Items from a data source
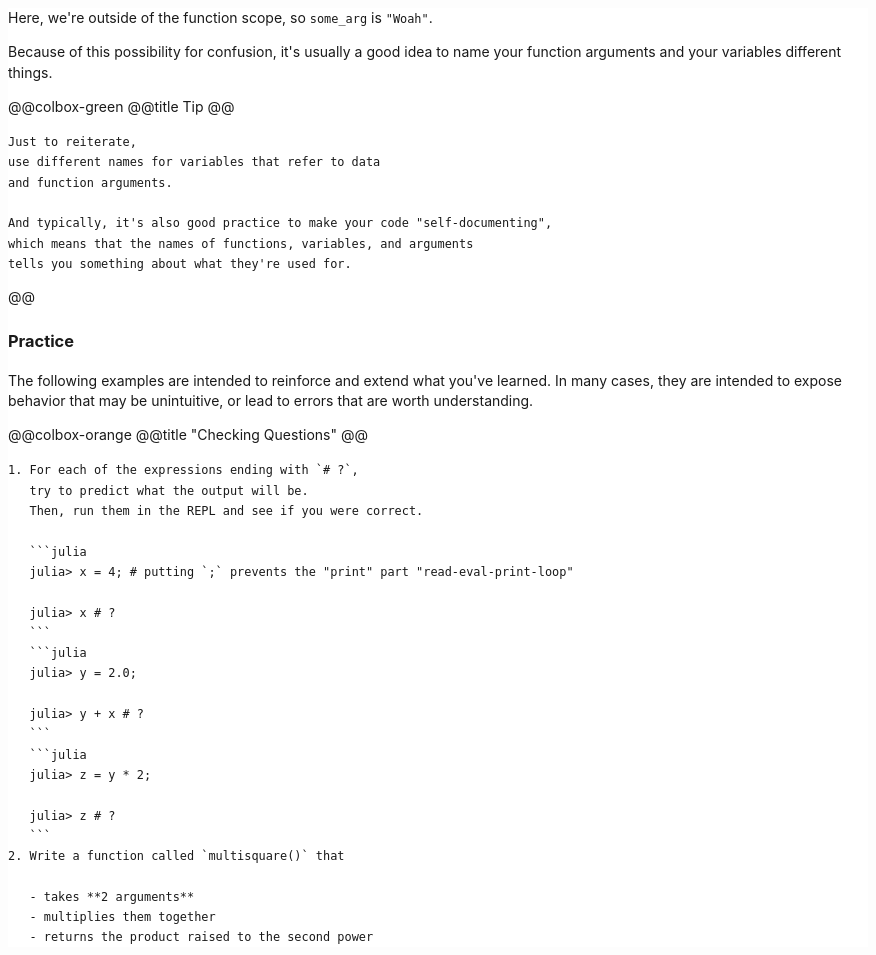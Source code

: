 Here, we're outside of the function scope,
so `some_arg` is `"Woah"`.

Because of this possibility for confusion,
it's usually a good idea to name your function arguments
and your variables different things. 

@@colbox-green
@@title
Tip
@@

    Just to reiterate,
    use different names for variables that refer to data
    and function arguments.

    And typically, it's also good practice to make your code "self-documenting",
    which means that the names of functions, variables, and arguments
    tells you something about what they're used for.
@@

### Practice

The following examples are intended to reinforce and extend what you've learned.
In many cases, they are intended to expose behavior that may be unintuitive,
or lead to errors that are worth understanding.

@@colbox-orange
@@title
 "Checking Questions"
@@

    1. For each of the expressions ending with `# ?`,
       try to predict what the output will be.
       Then, run them in the REPL and see if you were correct.

       ```julia
       julia> x = 4; # putting `;` prevents the "print" part "read-eval-print-loop"
       
       julia> x # ?
       ```
       ```julia
       julia> y = 2.0;

       julia> y + x # ?
       ```
       ```julia
       julia> z = y * 2;

       julia> z # ?
       ```
    2. Write a function called `multisquare()` that

       - takes **2 arguments**
       - multiplies them together
       - returns the product raised to the second power

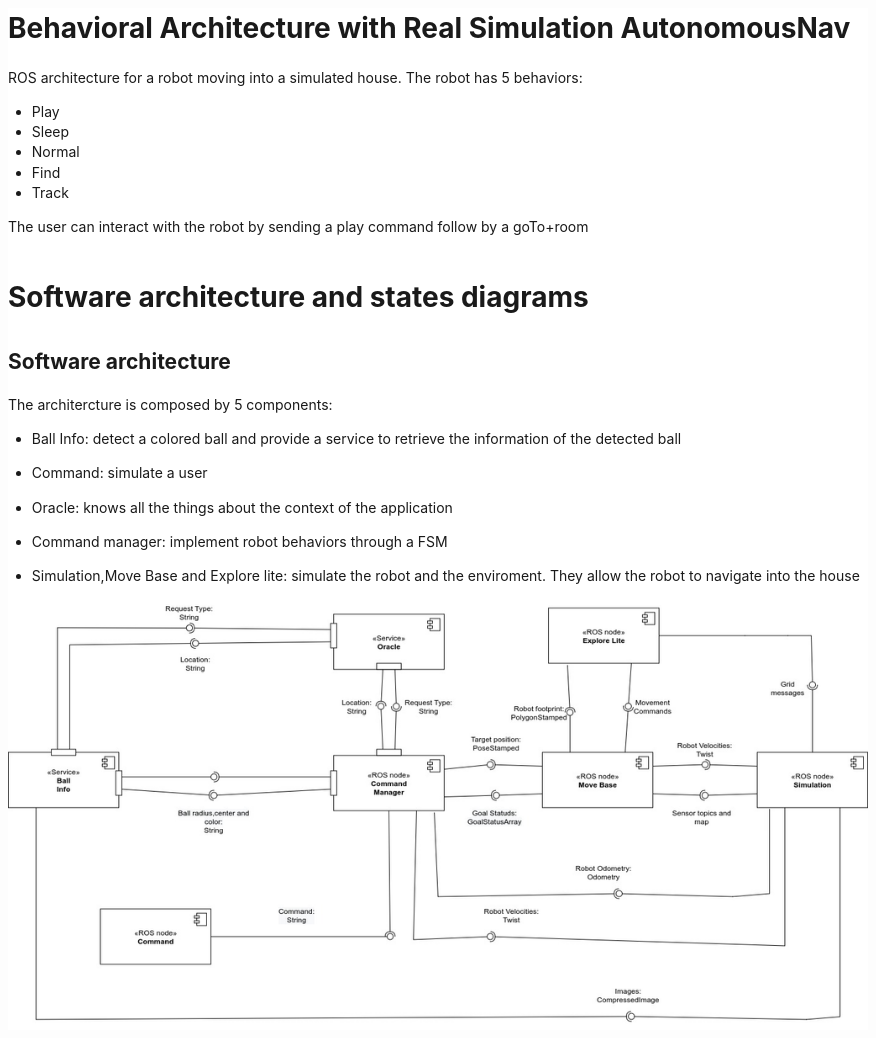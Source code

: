 # Behavioral Architecture with Real Simulation AutonomousNav
ROS architecture for a robot moving into a simulated house. The robot has 5 behaviors:
- Play
- Sleep
- Normal
- Find
- Track

The user can interact with the robot by sending a play command follow by a goTo+room
# Software architecture and states diagrams
## Software architecture 
The architercture is composed by 5 components: 

- Ball Info: detect a colored ball and provide a service to retrieve the information of the detected ball

- Command: simulate a user

- Oracle: knows all the things about the context of the application

- Command manager: implement robot behaviors through a FSM

- Simulation,Move Base and Explore lite: simulate the robot and the enviroment. They allow the robot to navigate into the house

<p align="center">
  <img src="./images/Final_Behavioral_Architecture_UML.jpg">
</p>

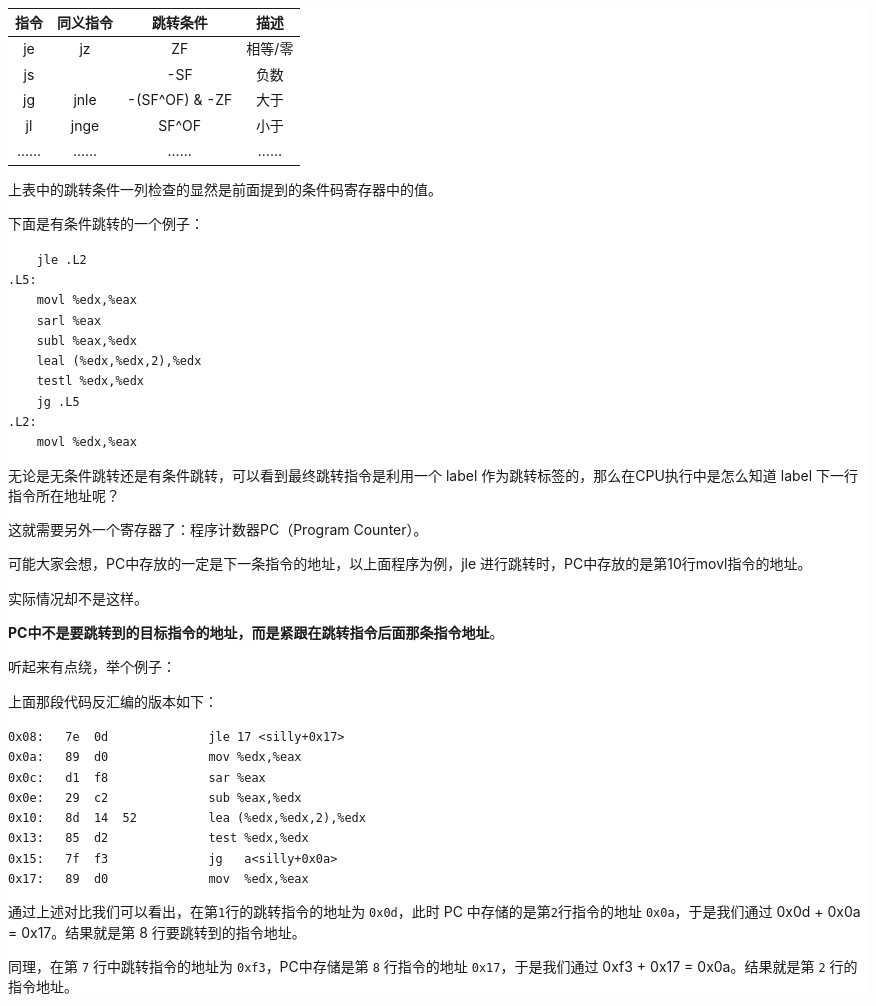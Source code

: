 | 指令 | 同义指令 |    跳转条件    |  描述   |
| :--: | :------: | :------------: | :-----: |
|  je  |    jz    |       ZF       | 相等/零 |
|  js  |          |      -SF       |  负数   |
|  jg  |   jnle   | -(SF^OF) & -ZF |  大于   |
|  jl  |   jnge   |     SF^OF      |  小于   |
|  ……  |    ……    |       ……       |   ……    |

上表中的跳转条件一列检查的显然是前面提到的条件码寄存器中的值。

下面是有条件跳转的一个例子：

```assembly
	jle	.L2
.L5:
	movl %edx,%eax
	sarl %eax
	subl %eax,%edx
	leal (%edx,%edx,2),%edx
	testl %edx,%edx
	jg .L5
.L2:
	movl %edx,%eax
```

无论是无条件跳转还是有条件跳转，可以看到最终跳转指令是利用一个 label 作为跳转标签的，那么在CPU执行中是怎么知道 label 下一行指令所在地址呢？

这就需要另外一个寄存器了：程序计数器PC（Program Counter）。

可能大家会想，PC中存放的一定是下一条指令的地址，以上面程序为例，jle 进行跳转时，PC中存放的是第10行movl指令的地址。

实际情况却不是这样。

**PC中不是要跳转到的目标指令的地址，而是紧跟在跳转指令后面那条指令地址**。

听起来有点绕，举个例子：

上面那段代码反汇编的版本如下：

```assembly
0x08:	7e	0d				jle 17 <silly+0x17>
0x0a:	89	d0				mov %edx,%eax 
0x0c:	d1	f8				sar %eax
0x0e:	29	c2				sub %eax,%edx
0x10:	8d	14	52			lea (%edx,%edx,2),%edx
0x13:	85	d2				test %edx,%edx
0x15:	7f	f3				jg   a<silly+0x0a>
0x17:	89	d0				mov  %edx,%eax
```

通过上述对比我们可以看出，在第`1`行的跳转指令的地址为 `0x0d`，此时 PC 中存储的是第`2`行指令的地址 `0x0a`，于是我们通过 0x0d + 0x0a = 0x17。结果就是第 8 行要跳转到的指令地址。

同理，在第 `7` 行中跳转指令的地址为 `0xf3`，PC中存储是第 `8` 行指令的地址 `0x17`，于是我们通过 0xf3 + 0x17 = 0x0a。结果就是第 `2` 行的指令地址。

YOUR GOAL.
With the string "them" as the key, filter the data above and show the lines that match.

EXPECTED ANSWER.
       Then, run them in the REPL and see if you were correct.
       - multiplies them together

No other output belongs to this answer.